■ Exercise objective ■
Repeat these records exactly, pictures excluded.

Top of Study material

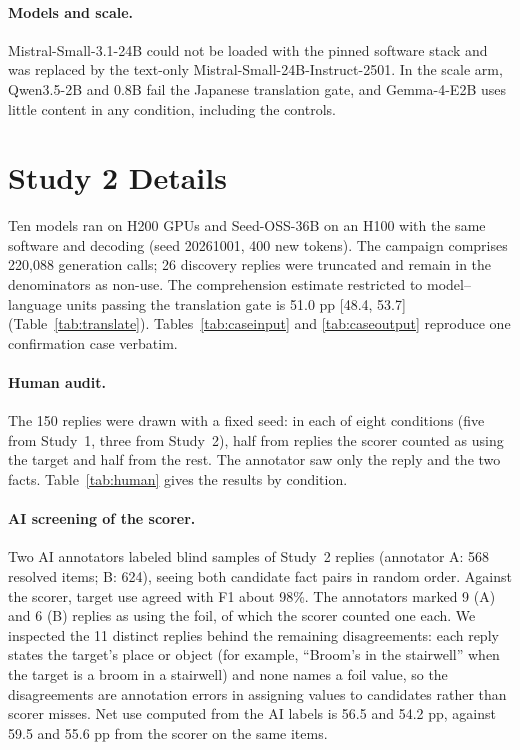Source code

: \paragraph{Models and scale.} Mistral-Small-3.1-24B could not be loaded with the pinned software stack and was replaced by the text-only Mistral-Small-24B-Instruct-2501. In the scale arm, Qwen3.5-2B and 0.8B fail the Japanese translation gate, and Gemma-4-E2B uses little content in any condition, including the controls.


\section{Study 2 Details}
\label{app:s2}
Ten models ran on H200 GPUs and Seed-OSS-36B on an H100 with the same software and decoding (seed 20261001, 400 new tokens). The campaign comprises 220,088 generation calls; 26 discovery replies were truncated and remain in the denominators as non-use. The comprehension estimate restricted to model--language units passing the translation gate is 51.0 pp [48.4, 53.7] (Table~\ref{tab:translate}). Tables~\ref{tab:caseinput} and \ref{tab:caseoutput} reproduce one confirmation case verbatim.

\paragraph{Human audit.} The 150 replies were drawn with a fixed seed: in each of eight conditions (five from Study~1, three from Study~2), half from replies the scorer counted as using the target and half from the rest. The annotator saw only the reply and the two facts. Table~\ref{tab:human} gives the results by condition.


\paragraph{AI screening of the scorer.} Two AI annotators labeled blind samples of Study~2 replies (annotator A: 568 resolved items; B: 624), seeing both candidate fact pairs in random order. Against the scorer, target use agreed with F1 about 98\%. The annotators marked 9 (A) and 6 (B) replies as using the foil, of which the scorer counted one each. We inspected the 11 distinct replies behind the remaining disagreements: each reply states the target's place or object (for example, ``Broom's in the stairwell'' when the target is a broom in a stairwell) and none names a foil value, so the disagreements are annotation errors in assigning values to candidates rather than scorer misses. Net use computed from the AI labels is 56.5 and 54.2 pp, against 59.5 and 55.6 pp from the scorer on the same items.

Bottom of Study material

■ Answer box ■
Source code

: \paragraph{Models and scale.} Mistral-Small-3.1-24B could not be loaded with the pinned software stack and was replaced by the text-only Mistral-Small-24B-Instruct-2501. In the scale arm, Qwen3.5-2B and 0.8B fail the Japanese translation gate, and Gemma-4-E2B uses little content in any condition, including the controls.


\section{Study 2 Details}
\label{app:s2}
Ten models ran on H200 GPUs and Seed-OSS-36B on an H100 with the same software and decoding (seed 20261001, 400 new tokens). The campaign comprises 220,088 generation calls; 26 discovery replies were truncated and remain in the denominators as non-use. The comprehension estimate restricted to model--language units passing the translation gate is 51.0 pp [48.4, 53.7] (Table~\ref{tab:translate}). Tables~\ref{tab:caseinput} and \ref{tab:caseoutput} reproduce one confirmation case verbatim.

\paragraph{Human audit.} The 150 replies were drawn with a fixed seed: in each of eight conditions (five from Study~1, three from Study~2), half from replies the scorer counted as using the target and half from the rest. The annotator saw only the reply and the two facts. Table~\ref{tab:human} gives the results by condition.


\paragraph{AI screening of the scorer.} Two AI annotators labeled blind samples of Study~2 replies (annotator A: 568 resolved items; B: 624), seeing both candidate fact pairs in random order. Against the scorer, target use agreed with F1 about 98\%. The annotators marked 9 (A) and 6 (B) replies as using the foil, of which the scorer counted one each. We inspected the 11 distinct replies behind the remaining disagreements: each reply states the target's place or object (for example, ``Broom's in the stairwell'' when the target is a broom in a stairwell) and none names a foil value, so the disagreements are annotation errors in assigning values to candidates rather than scorer misses. Net use computed from the AI labels is 56.5 and 54.2 pp, against 59.5 and 55.6 pp from the scorer on the same items.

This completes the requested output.